Boltzmann Machine

Introduction

Unlike the Hopfield model, Boltzmann machine has a learning process. Just like the neural models discussed in Chapters 1 to 6, Boltzmann machine operates in two phases, a training phase to learn the external world, and a generalization phase to give results. Unlike the neural networks of earlier Chapters, Boltzmann machine is a stochastic machine, very much like the Hopfield model at a temperature T. The name is derived from the Boltzmman distribution of the neural states of equilibrium statistical machine. The Boltzmann machine can be used to model the distribution of inputs. The distributions are obtained through a learning process.

The Boltzmann Machine

Consider a neural network system of Hopfield-type with the Ising spin value S_i = +1 or -1 at each node (neuron). Let the synaptic strength be w_ij and is symmetric so that a total energy can be meaningfully defined,

E(S) = - (1/2) S_ij w_ij S_i S_j.

In a free running phase (the second phase), the system runs one of the version of finite temperature dynamics, such as a heat-bath algorithm to realize a Boltzmann distribution.
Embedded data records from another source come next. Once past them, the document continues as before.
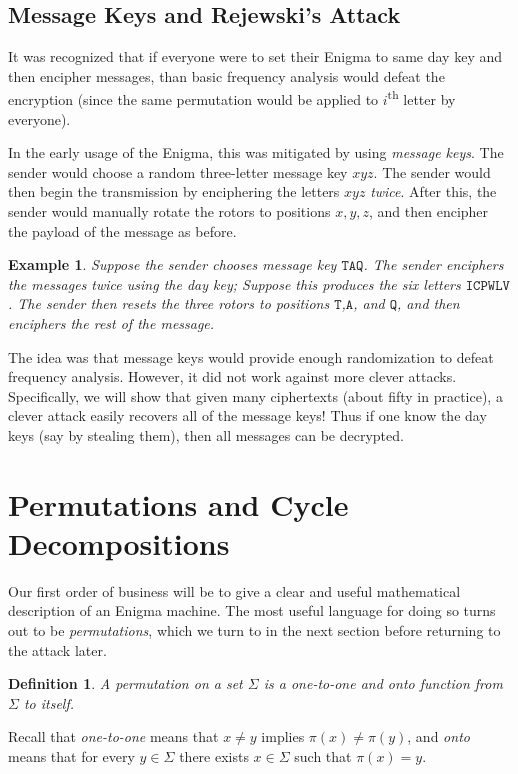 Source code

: \documentclass[11pt]{article}
\newtheorem{definition}{Definition}
\newtheorem{example}{Example}
\begin{document}
\subsection{Message Keys and Rejewski's Attack}

It was recognized that if everyone were to set their Enigma to same day key and
then encipher messages, than basic frequency analysis would defeat the
encryption (since the same permutation would be applied to
$i$\textsuperscript{th} letter by everyone).  

In the early usage of the Enigma, this was mitigated by using \emph{message
keys}. The sender would choose a random three-letter message key $xyz$.
The sender would then begin the transmission by enciphering the letters
$xyz$ \emph{twice}. After this, the sender would manually rotate the
rotors to positions $x,y,z$, and then encipher the payload of the message
as before.

\begin{example}
    Suppose the sender chooses message key $\mathtt{TAQ}$. The sender enciphers
    the messages twice using the day key; Suppose this produces the six letters
    $\mathtt{ICPWLV}$. The sender then resets the three rotors to positions
    $\mathtt{T}$,$\mathtt{A}$, and $\mathtt{Q}$, and then enciphers the
    rest of the message.
\end{example}

The idea was that message keys would provide enough randomization to defeat
frequency analysis. However, it did not work against more clever attacks.
Specifically, we will show that given many ciphertexts (about fifty in
practice), a clever attack easily recovers all of the message keys!  Thus if
one know the day keys (say by stealing them), then all messages can be
decrypted. 

\section{Permutations and Cycle Decompositions}

Our first order of business will be to give a clear and useful mathematical
description of an Enigma machine. The most useful language for doing so turns
out to be \emph{permutations}, which we turn to in the next section before
returning to the attack later.


\begin{definition}
    A \emph{permutation on a set $\Sigma$} is a one-to-one and onto
    function from $\Sigma$ to itself.
\end{definition}
Recall that \emph{one-to-one} means that $x\neq y$ implies $\pi(x)\neq \pi(y)$,
and \emph{onto} means that for every $y\in\Sigma$ there exists $x\in\Sigma$
such that $\pi(x)=y$.
\end{document}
P(S) proportional to exp( - E(S)/kT).

The neurons are divided into two groups, the external (visible) neurons S^v and internal (hidden neurons) Sⁱ. In the learning process, the external neurons take the values of inputs. So they act as external fields to the system and do not change. The internal neurons run the usual heat-bath algorithm as usual. The purpose of the second phase, of course, is to learn to adjust the weight, by the following rule:

w_ij <- w_ij + (h/T) ( <S_i S_j>_clamped - <S_i S_j>_free),

Where the calculation of equilibrium average values <...> is a time-consuming process. The clamped averages are the average obtained in the second phase where the external or the visible spin values are fixed by the input. The second average is the same quantity at the free run samples, obtained during the first phase. See the textbook (Haykin) for the reason and derivation of this updating rule.

We note that the input samples are supposed to be drawn from some unknown distribution. For each sample, the above updating has to been down. Each updating requires long simulation to compute the averages. Thus Boltzmann machine learning is very slow and extremely CPU time intensive. New models are developed to have the feature of Boltzmann machine, but much less expensive in computation.